=== Input records ===
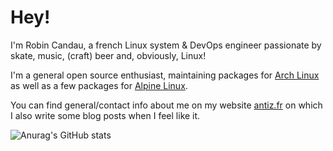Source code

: # Hey!

I'm Robin Candau, a french Linux system & DevOps engineer passionate by skate, music, (craft) beer and, obviously, Linux!

I'm a general open source enthusiast, maintaining packages for [Arch Linux](https://archlinux.org/packages/?sort=&q=&maintainer=Antiz) as well as a few packages for [Alpine Linux](https://pkgs.alpinelinux.org/packages?name=&branch=edge&repo=&arch=&maintainer=Robin+Candau).

You can find general/contact info about me on my website [antiz.fr](https://antiz.fr) on which I also write some blog posts when I feel like it.

![Anurag's GitHub stats](https://github-readme-stats.vercel.app/api?username=Antiz96&count_private=true&show_icons=true&theme=tokyonight)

=== Exercise goal ===
The word "Candau" appears in some lines of the data. Copy every one of those lines.

=== Answer section ===
I'm Robin Candau, a french Linux system & DevOps engineer passionate by skate, music, (craft) beer and, obviously, Linux!
I'm a general open source enthusiast, maintaining packages for [Arch Linux](https://archlinux.org/packages/?sort=&q=&maintainer=Antiz) as well as a few packages for [Alpine Linux](https://pkgs.alpinelinux.org/packages?name=&branch=edge&repo=&arch=&maintainer=Robin+Candau).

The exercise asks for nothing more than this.